Re: backup manifests

From: David Steele <david(at)pgmasters(dot)net>
To: Robert Haas <robertmhaas(at)gmail(dot)com>
Cc: "pgsql-hackers(at)postgresql(dot)org" <pgsql-hackers(at)postgresql(dot)org>
Subject: Re: backup manifests
Date: 2019-09-20 23:11:47
Message-ID: fd84612d-8bf4-0db1-14cf-02aa4f9ca396@pgmasters.net
Views: Raw Message | Whole Thread | Download mbox | Resend email
Thread:
Lists: pgsql-hackers

On 9/20/19 2:55 PM, Robert Haas wrote:
> On Fri, Sep 20, 2019 at 11:09 AM David Steele <david(at)pgmasters(dot)net> wrote:
>>
>> It sucks to make that a prereq for this project but the longer we kick
>> that can down the road...
>
> There are no doubt many patches that would benefit from having more
> backend infrastructure exposed in frontend contexts, and I think we're
> slowly moving in that direction, but I generally do not believe in
> burdening feature patches with major infrastructure improvements.

The hardest part about technical debt is knowing when to incur it.

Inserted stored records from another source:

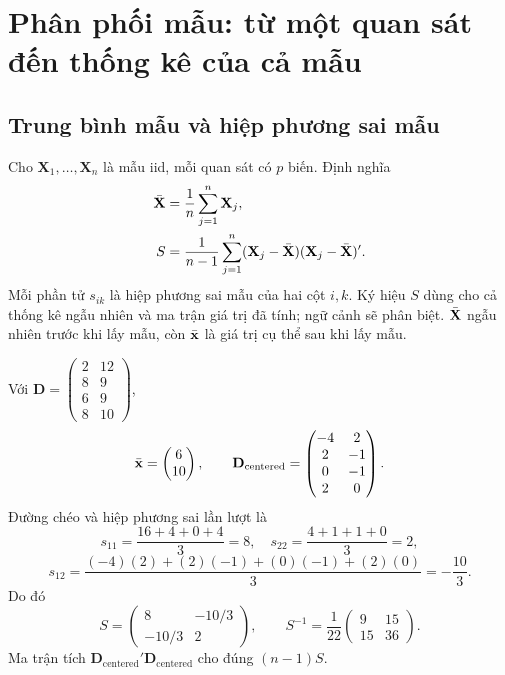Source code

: \clearpage
\section{Phân phối mẫu: từ một quan sát đến thống kê của cả mẫu}
\label{sec:sampling}

\subsection{Trung bình mẫu và hiệp phương sai mẫu}
Cho $\mathbf X_1,\ldots,\mathbf X_n$ là mẫu iid, mỗi quan sát có $p$ biến.
Định nghĩa
\begin{align}
 \Xbar&=\frac1n\sum_{j=1}^n\mathbf X_j,
 \label{eq:samplemean}\\
 S&=\frac1{n-1}\sum_{j=1}^n
 (\mathbf X_j-\Xbar)(\mathbf X_j-\Xbar)'.
 \label{eq:samplecov}
\end{align}
Mỗi phần tử $s_{ik}$ là hiệp phương sai mẫu của hai cột $i,k$.
Ký hiệu $S$ dùng cho cả thống kê ngẫu nhiên và ma trận giá trị đã tính;
ngữ cảnh sẽ phân biệt. $\Xbar$ ngẫu nhiên trước khi lấy mẫu, còn $\xbar$
là giá trị cụ thể sau khi lấy mẫu.

\begin{example}
Với $\mathbf D=\begin{pmatrix}2&12\\8&9\\6&9\\8&10\end{pmatrix}$,
\[
 \xbar=\begin{pmatrix}6\\10\end{pmatrix},\qquad
 \mathbf D_{\mathrm{centered}}=
 \begin{pmatrix}-4&2\\2&-1\\0&-1\\2&0\end{pmatrix}.
\]
Đường chéo và hiệp phương sai lần lượt là
\[
 s_{11}=\frac{16+4+0+4}{3}=8,\quad
 s_{22}=\frac{4+1+1+0}{3}=2,
\]
\[
 s_{12}=\frac{(-4)(2)+(2)(-1)+(0)(-1)+(2)(0)}3=-\frac{10}3.
\]
Do đó
\begin{equation}
 S=\begin{pmatrix}8&-10/3\\-10/3&2\end{pmatrix},\qquad
 S^{-1}=\frac1{22}\begin{pmatrix}9&15\\15&36\end{pmatrix}.
 \label{eq:sample4}
\end{equation}
Ma trận tích $\mathbf D_{\mathrm{centered}}'
\mathbf D_{\mathrm{centered}}$ cho đúng $(n-1)S$.
\end{example}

It
is never a cut-and-dried choice.

>> This talk was good fun. The largest number of tables we've seen is a
>> few hundred thousand, but that still adds up to more than a million
>> files to backup.
>
> A quick survey of some of my colleagues turned up a few examples of
> people with 2-4 million files to backup, so similar kind of ballpark.
> Probably not big enough for the manifest to hit the 1GB mark, but
> getting close.

I have so many doubts about clusters with this many tables, but we do
support it, so...

>>> I hear you saying that this is going to end up being just as complex
>>> in the end, but I don't think I believe it. It sounds to me like the
>>> difference between spending a couple of hours figuring this out and
>>> spending a couple of months trying to figure it out and maybe not
>>> actually getting anywhere.
>>
>> Maybe the initial implementation will be easier but I am confident we'll
>> pay for it down the road. Also, don't we want users to be able to read
>> this file? Do we really want them to need to cook up a custom parser in
>> Perl, Go, Python, etc.?
>
> Well, I haven't heard anybody complain that they can't read a
> backup_label file because it's too hard to cook up a parser. And I
> think the reason is pretty clear: such files are not hard to parse.
> Similarly for a pg_hba.conf file. This case is a little more
> complicated than those, but AFAICS, not enormously so. Actually, it
> seems like a combination of those two cases: it has some fixed
> metadata fields that can be represented with one line per field, like
> a backup_label, and then a bunch of entries for files that are
> somewhat like entries in a pg_hba.conf file, in that they can be
> represented by a line per record with a certain number of fields on
> each line.

Yeah, they are not hard to parse, but *everyone* has to cook up code for
it. A bit of a bummer, that.

> I attach here a couple of patches. The first one does some
> refactoring of relevant code in pg_basebackup, and the second one adds
> checksum manifests using a format that I pulled out of my ear. It
> probably needs some adjustment but I don't think it's crazy. Each
> file gets a line that looks like this:
>
> File $FILENAME $FILESIZE $FILEMTIME $FILECHECKSUM

We also include page checksum validation failures in the file record.
Not critical for the first pass, perhaps, but something to keep in mind.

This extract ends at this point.